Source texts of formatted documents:
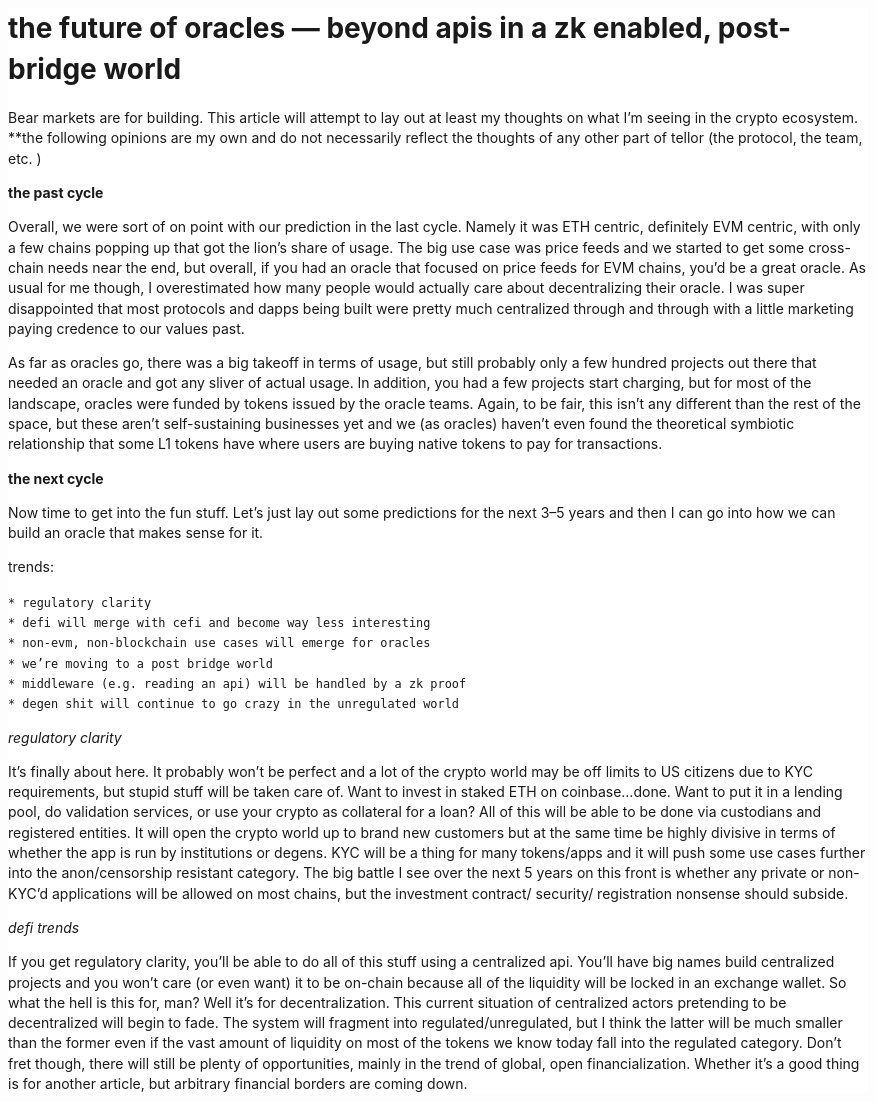 <h1>the future of oracles — beyond apis in a zk enabled, post-bridge world</h1>

Bear markets are for building. This article will attempt to lay out at least my thoughts on what I’m seeing in the crypto ecosystem. **the following opinions are my own and do not necessarily reflect the thoughts of any other part of tellor (the protocol, the team, etc. )

<b>the past cycle</b>

Overall, we were sort of on point with our prediction in the last cycle. Namely it was ETH centric, definitely EVM centric, with only a few chains popping up that got the lion’s share of usage. The big use case was price feeds and we started to get some cross-chain needs near the end, but overall, if you had an oracle that focused on price feeds for EVM chains, you’d be a great oracle. As usual for me though, I overestimated how many people would actually care about decentralizing their oracle. I was super disappointed that most protocols and dapps being built were pretty much centralized through and through with a little marketing paying credence to our values past.

As far as oracles go, there was a big takeoff in terms of usage, but still probably only a few hundred projects out there that needed an oracle and got any sliver of actual usage. In addition, you had a few projects start charging, but for most of the landscape, oracles were funded by tokens issued by the oracle teams. Again, to be fair, this isn’t any different than the rest of the space, but these aren’t self-sustaining businesses yet and we (as oracles) haven’t even found the theoretical symbiotic relationship that some L1 tokens have where users are buying native tokens to pay for transactions.

<b>the next cycle</b>

Now time to get into the fun stuff. Let’s just lay out some predictions for the next 3–5 years and then I can go into how we can build an oracle that makes sense for it.

trends:

    * regulatory clarity
    * defi will merge with cefi and become way less interesting
    * non-evm, non-blockchain use cases will emerge for oracles
    * we’re moving to a post bridge world
    * middleware (e.g. reading an api) will be handled by a zk proof
    * degen shit will continue to go crazy in the unregulated world

<i>regulatory clarity</i>

It’s finally about here. It probably won’t be perfect and a lot of the crypto world may be off limits to US citizens due to KYC requirements, but stupid stuff will be taken care of. Want to invest in staked ETH on coinbase…done. Want to put it in a lending pool, do validation services, or use your crypto as collateral for a loan? All of this will be able to be done via custodians and registered entities. It will open the crypto world up to brand new customers but at the same time be highly divisive in terms of whether the app is run by institutions or degens. KYC will be a thing for many tokens/apps and it will push some use cases further into the anon/censorship resistant category. The big battle I see over the next 5 years on this front is whether any private or non-KYC’d applications will be allowed on most chains, but the investment contract/ security/ registration nonsense should subside.

<i>defi trends</i>

If you get regulatory clarity, you’ll be able to do all of this stuff using a centralized api. You’ll have big names build centralized projects and you won’t care (or even want) it to be on-chain because all of the liquidity will be locked in an exchange wallet. So what the hell is this for, man? Well it’s for decentralization. This current situation of centralized actors pretending to be decentralized will begin to fade. The system will fragment into regulated/unregulated, but I think the latter will be much smaller than the former even if the vast amount of liquidity on most of the tokens we know today fall into the regulated category. Don’t fret though, there will still be plenty of opportunities, mainly in the trend of global, open financialization. Whether it’s a good thing is for another article, but arbitrary financial borders are coming down.
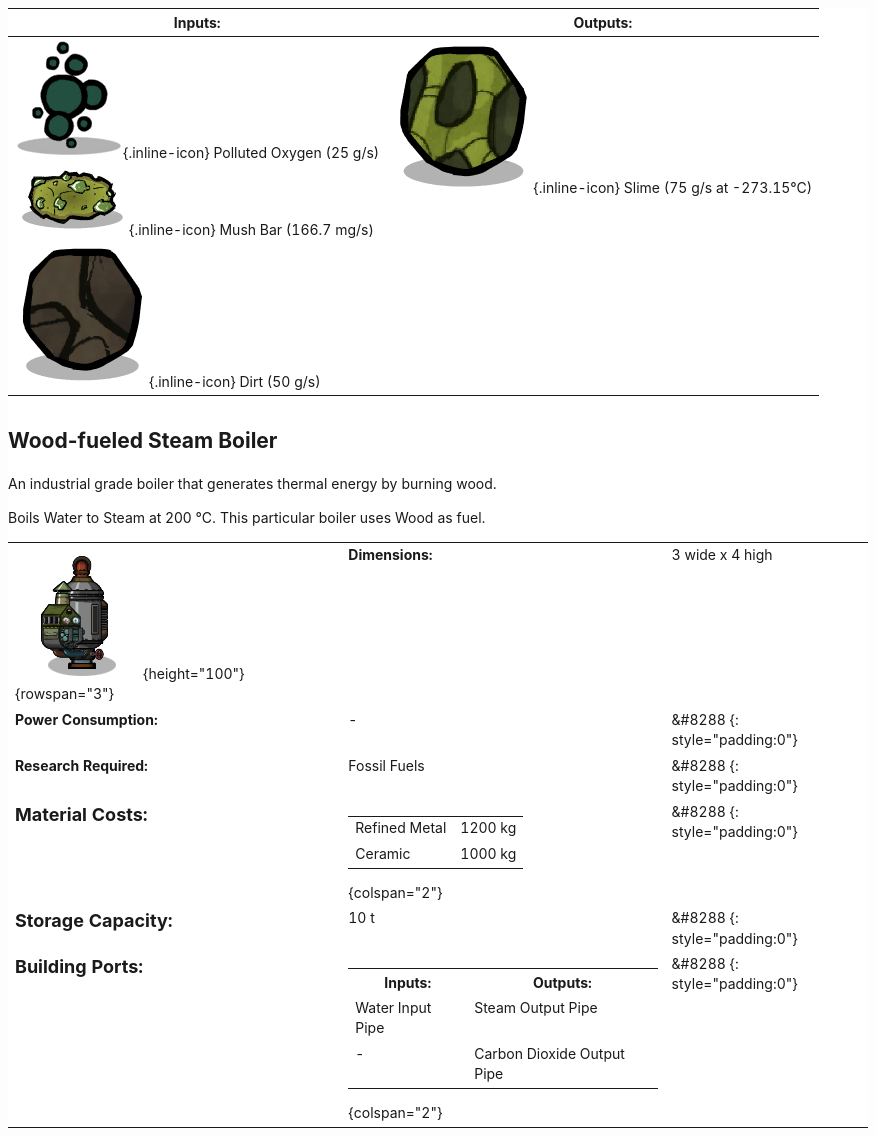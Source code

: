 
|Inputs:|Outputs:|
|-|-|
| ![ContaminatedOxygen](/assets/images/elements/ContaminatedOxygen.png){.inline-icon} Polluted Oxygen (25 g/s)<br> ![MushBar](/assets/images/entities/MushBar.png){.inline-icon} Mush Bar (166.7 mg/s)<br> ![Dirt](/assets/images/elements/Dirt.png){.inline-icon} Dirt (50 g/s)<br>| ![SlimeMold](/assets/images/elements/SlimeMold.png){.inline-icon} Slime (75 g/s at -273.15°C)<br>|



## Wood-fueled Steam Boiler
An industrial grade boiler that generates thermal energy by burning wood.

Boils Water to Steam at 200 °C. This particular boiler uses Wood as fuel.

| | | |
|-|-|-|
| ![Chemical_Wooden_Boiler](/assets/images/buildings/Chemical_Wooden_Boiler.png){height="100"} {rowspan="3"}|**Dimensions:** | 3 wide x 4 high|
|**Power Consumption:**|  -  |&#8288 {: style="padding:0"}|
|**Research Required:**| Fossil Fuels|&#8288 {: style="padding:0"}| 
|**<font size="+1">Material Costs:</font>**|<table><tr><td>Refined Metal</td><td>1200 kg</td></tr><tr><td>Ceramic</td><td>1000 kg</td></tr></table> {colspan="2"} |&#8288 {: style="padding:0"}|
|**<font size="+1">Storage Capacity:</font>**| 10 t|&#8288 {: style="padding:0"}|
| **<font size="+1">Building Ports:</font>** |<table><tr><th>Inputs:</th><th>Outputs:</th></tr><tr><td>Water Input Pipe</td><td>Steam Output Pipe</td></tr><tr><td>-</td><td>Carbon Dioxide Output Pipe</td></tr></table> {colspan="2"}|&#8288 {: style="padding:0"}|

**Requirement:**
The reply should hold only the lines running from the top of the records to the line containing "<i>regulatory clarity</i>", both included, copied exactly with no pictures.

**Answer space:**
 <h1>the future of oracles — beyond apis in a zk enabled, post-bridge world</h1>

Bear markets are for building. This article will attempt to lay out at least my thoughts on what I’m seeing in the crypto ecosystem. **the following opinions are my own and do not necessarily reflect the thoughts of any other part of tellor (the protocol, the team, etc. )

<b>the past cycle</b>

Overall, we were sort of on point with our prediction in the last cycle. Namely it was ETH centric, definitely EVM centric, with only a few chains popping up that got the lion’s share of usage. The big use case was price feeds and we started to get some cross-chain needs near the end, but overall, if you had an oracle that focused on price feeds for EVM chains, you’d be a great oracle. As usual for me though, I overestimated how many people would actually care about decentralizing their oracle. I was super disappointed that most protocols and dapps being built were pretty much centralized through and through with a little marketing paying credence to our values past.

As far as oracles go, there was a big takeoff in terms of usage, but still probably only a few hundred projects out there that needed an oracle and got any sliver of actual usage. In addition, you had a few projects start charging, but for most of the landscape, oracles were funded by tokens issued by the oracle teams. Again, to be fair, this isn’t any different than the rest of the space, but these aren’t self-sustaining businesses yet and we (as oracles) haven’t even found the theoretical symbiotic relationship that some L1 tokens have where users are buying native tokens to pay for transactions.

<b>the next cycle</b>

Now time to get into the fun stuff. Let’s just lay out some predictions for the next 3–5 years and then I can go into how we can build an oracle that makes sense for it.

trends:

    * regulatory clarity
    * defi will merge with cefi and become way less interesting
    * non-evm, non-blockchain use cases will emerge for oracles
    * we’re moving to a post bridge world
    * middleware (e.g. reading an api) will be handled by a zk proof
    * degen shit will continue to go crazy in the unregulated world

<i>regulatory clarity</i>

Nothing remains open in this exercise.